As the rush to do what we could have been doing for months gets more hurried and irrational, let’s put in a plug for heading out to your local vinyl emporium and digging through piles of vintage records to find the two or three that will WOW your favorite family member.
And since my daughter Layla is the only other family member in my world with a turntable, this edition of CDIMA will focus on what I found for her.
Keep this news to yourself, please, Matt!
I’ve been reading a new book on the crossover R&B/Pop sounds of 1940s and 50s Nashville. The book is Paula Blackmon’s Night Train to Nashville: The Greatest Untold Story of Music City (Harper Horizon 2023), and focuses on radio station WLAC and its nightly broadcast of then-underground R&B. The station was white-owned and run, and while Black entertainers were featured on the airwaves, if they wanted to visit the DJs and promote their own work, they had to be escorted in so as to assure the building guards that no funny business would occur.
Actually, much funny business did occur, but the likes of BB King, Little Richard, and Della Reese also occurred. As did white DJs like Bill “Hoss” Allen whom many assumed was Black.
What a Wonderful World this could be.
In any case, reading the book put me in mind of finding some vintage Soul for Layla, and maybe even myself. So yesterday on my crate-diving excursion at Cabin Floor Records, I asked Joe, the owner, what he had found recently that I might love. We then started digging together and lo and behold, some treasures ripe for the plucking.
Now some of these I’m keeping, so to not completely spoil the surprise, I won’t state which ones exactly will go under my daughter’s tree. But see if you can guess or maybe give my pre-decisions a nudge.
The Best of Sam Cooke (RCA LPM/LSP 2625, 1962) featuring, of course, the biggies “Twistin’ The Night Away,” “Bring It On Home to Me,” “You Send Me,” and “Wonderful World.” I’d say it’s in Very Good condition, VG++ for the record itself, and it cost a measly $12.
James Brown & the Famous Flames, Tell Me What You’re Gonna Do (Rumble Records reissue). For $17 you get “Just You and Me, Darling,” “I Love You, Yes I Do,” the title cut, and nine other gems originally released back in 1961.
Otis Redding, The Dock of the Bay (Volt S-419, 1968). What could/should I say here? The back cover tells me that someone once sold this record for 50 cents. I would love to know how it traveled: to where? From whom to whom? Where is that 50 cents now? How was it spent? This copy is in Very Good ++ shape and I bought it for $25, which means the cost of living has risen since 1968 or even 1978. And even if that title track had never been recorded, the LP would be worth it for Otis’s cover of “Nobody Knows You (When You’re Down and Out).”
Stevie Wonder’s Greatest Hits Vol. 2 (TAMLA T313L, 1971).

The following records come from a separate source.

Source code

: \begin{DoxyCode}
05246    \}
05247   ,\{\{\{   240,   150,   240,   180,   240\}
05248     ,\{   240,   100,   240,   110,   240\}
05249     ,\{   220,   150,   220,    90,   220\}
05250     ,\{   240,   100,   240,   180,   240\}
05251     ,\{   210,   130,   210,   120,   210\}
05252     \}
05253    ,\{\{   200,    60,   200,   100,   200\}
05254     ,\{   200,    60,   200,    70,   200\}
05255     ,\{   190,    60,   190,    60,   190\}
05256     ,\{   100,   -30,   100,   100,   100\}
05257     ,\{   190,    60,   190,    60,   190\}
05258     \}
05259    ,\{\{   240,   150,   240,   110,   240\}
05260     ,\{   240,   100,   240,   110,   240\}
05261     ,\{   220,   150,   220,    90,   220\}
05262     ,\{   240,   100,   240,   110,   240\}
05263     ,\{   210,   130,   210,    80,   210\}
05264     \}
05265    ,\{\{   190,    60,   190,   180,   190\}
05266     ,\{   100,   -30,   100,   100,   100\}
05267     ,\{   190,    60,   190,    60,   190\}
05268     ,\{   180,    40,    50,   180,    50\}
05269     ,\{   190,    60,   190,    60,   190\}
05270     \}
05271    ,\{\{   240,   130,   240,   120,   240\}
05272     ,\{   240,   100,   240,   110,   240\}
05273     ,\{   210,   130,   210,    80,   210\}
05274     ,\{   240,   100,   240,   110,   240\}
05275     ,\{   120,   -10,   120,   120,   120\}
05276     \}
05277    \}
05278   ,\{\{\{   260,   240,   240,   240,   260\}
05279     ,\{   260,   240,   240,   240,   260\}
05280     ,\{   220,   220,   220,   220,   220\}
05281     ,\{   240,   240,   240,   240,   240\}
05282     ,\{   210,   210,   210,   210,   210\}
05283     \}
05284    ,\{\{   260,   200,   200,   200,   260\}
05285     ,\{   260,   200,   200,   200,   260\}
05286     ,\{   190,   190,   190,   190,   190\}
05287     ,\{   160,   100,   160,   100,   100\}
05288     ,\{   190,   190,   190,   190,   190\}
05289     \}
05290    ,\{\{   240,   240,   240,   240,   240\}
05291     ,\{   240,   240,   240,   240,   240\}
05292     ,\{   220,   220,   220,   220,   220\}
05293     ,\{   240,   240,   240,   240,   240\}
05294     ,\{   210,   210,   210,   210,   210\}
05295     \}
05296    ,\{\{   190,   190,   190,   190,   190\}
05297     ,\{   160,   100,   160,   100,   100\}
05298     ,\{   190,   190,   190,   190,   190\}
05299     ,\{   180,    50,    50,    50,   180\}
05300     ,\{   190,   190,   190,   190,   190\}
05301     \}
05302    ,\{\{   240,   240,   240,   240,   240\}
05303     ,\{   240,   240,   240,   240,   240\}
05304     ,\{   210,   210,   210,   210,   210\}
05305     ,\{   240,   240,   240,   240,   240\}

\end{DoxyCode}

From the period when I was listening to AM radio nonstop, we get “Heaven Help Us All,” “My Cherie Amour,” “Signed, Sealed, Delivered,” “Yester-Me, Yester-You, Yesterday,” and that solid cover of “We Can Work It Out.” And Joe, amazing man that he is, tossed this one in for free.

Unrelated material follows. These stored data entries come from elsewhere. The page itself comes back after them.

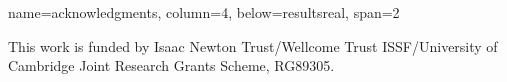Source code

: \documentclass[a0paper,portrait,fontscale=0.35]{baposter}
\theoremstyle{plain}
\theoremstyle{plain}
\theoremstyle{definition}
\theoremstyle{plain}
\theoremstyle{definition}
\begin{document}
\begin{poster}
{name=acknowledgments, column=4, below=resultsreal, span=2}
{  
  \scriptsize
  This work is funded by 
  Isaac Newton Trust/Wellcome Trust ISSF/University of Cambridge 
  Joint Research Grants Scheme, RG89305.

  \par
}






\end{poster}
\end{document}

Finally, and in my only non-R&B/Soul purchase, though given who it is and who he’d go on to found/join, this one is in keeping with the others, kin and maybe even kind: The Best of The Animals (MGM SE-4324 “Sounds Great In Stereo,” 1966). A $10 “plays clean” bargain, imho. From “House of The Rising Sun,” to “Don’t Let Me Be Misunderstood,” to my fave, “It’s My Life,” and that Sam Cooke cover, “Bring It On Home To Me,” we’ve come full circle and can keep on spinning right round (like a record, baby).

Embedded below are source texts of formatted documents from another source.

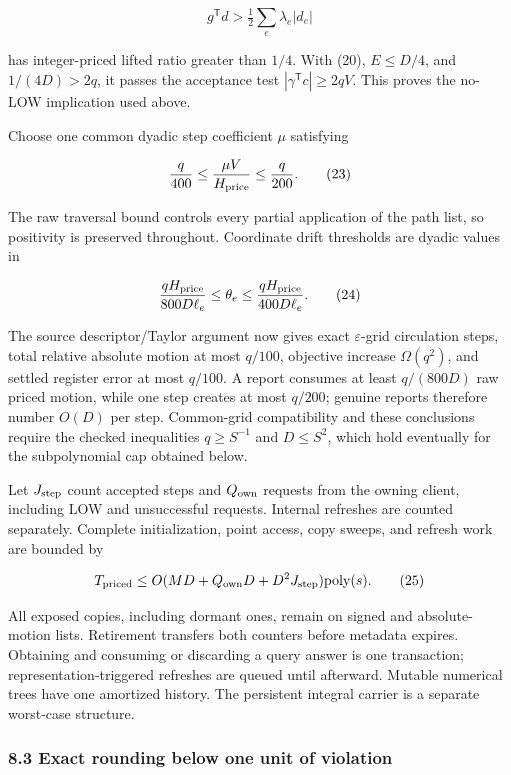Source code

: \[
g^{\mathsf T}d>\tfrac12\sum_e\lambda_e|d_e|
 \tag{22}
\]

has integer-priced lifted ratio greater than \(1/4\). With (20), \(E\leq D/4\), and \(1/(4D)>2q\), it passes the acceptance test \(|\gamma^{\mathsf T}c|\geq2qV\). This proves the no-LOW implication used above.

Choose one common dyadic step coefficient \(\mu\) satisfying

\[
\frac q{400}\leq\frac{\mu V}{H_{\rm price}}\leq\frac q{200}.
 \tag{23}
\]

The raw traversal bound controls every partial application of the path list, so positivity is preserved throughout. Coordinate drift thresholds are dyadic values in

\[
\frac{qH_{\rm price}}{800D\ell_e}
 \leq\theta_e\leq
 \frac{qH_{\rm price}}{400D\ell_e}.
 \tag{24}
\]

The source descriptor/Taylor argument now gives exact \(\varepsilon\)-grid circulation steps, total relative absolute motion at most \(q/100\), objective increase \(\Omega(q^2)\), and settled register error at most \(q/100\). A report consumes at least \(q/(800D)\) raw priced motion, while one step creates at most \(q/200\); genuine reports therefore number \(O(D)\) per step. Common-grid compatibility and these conclusions require the checked inequalities \(q\geq S^{-1}\) and \(D\leq S^2\), which hold eventually for the subpolynomial cap obtained below.

Let \(J_{\rm step}\) count accepted steps and \(Q_{\rm own}\) requests from the owning client, including LOW and unsuccessful requests. Internal refreshes are counted separately. Complete initialization, point access, copy sweeps, and refresh work are bounded by

\[
T_{\rm priced}
 \leq O(MD+Q_{\rm own}D+D^2J_{\rm step})
                                      \mathrm{poly}(s).
 \tag{25}
\]

All exposed copies, including dormant ones, remain on signed and absolute-motion lists. Retirement transfers both counters before metadata expires. Obtaining and consuming or discarding a query answer is one transaction; representation-triggered refreshes are queued until afterward. Mutable numerical trees have one amortized history. The persistent integral carrier is a separate worst-case structure.

\hypertarget{af-46593eb93e-exact-rounding-below-one-unit-of-violation}{%
\subsubsection{8.3 Exact rounding below one unit of violation}\label{af-46593eb93e-exact-rounding-below-one-unit-of-violation}}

So, let’s see if this holiday season, along with the requisite Xmas music, we can’t also find places by the hearth for some vintage sounds that warmed hearts and changed minds back in the days when crossing over was a decision that sometimes meant life or death.
Great stuff you've gotten there. I'm now going through a personal crate dig: my father's collection of 271 45s from the 50s through the 80s. He died in 2007 and they were left untouched for years. Have found some gems and, of course, some dreck.
I'm living for these choices, especially Sam, James, and Stevie. I would have kept them all!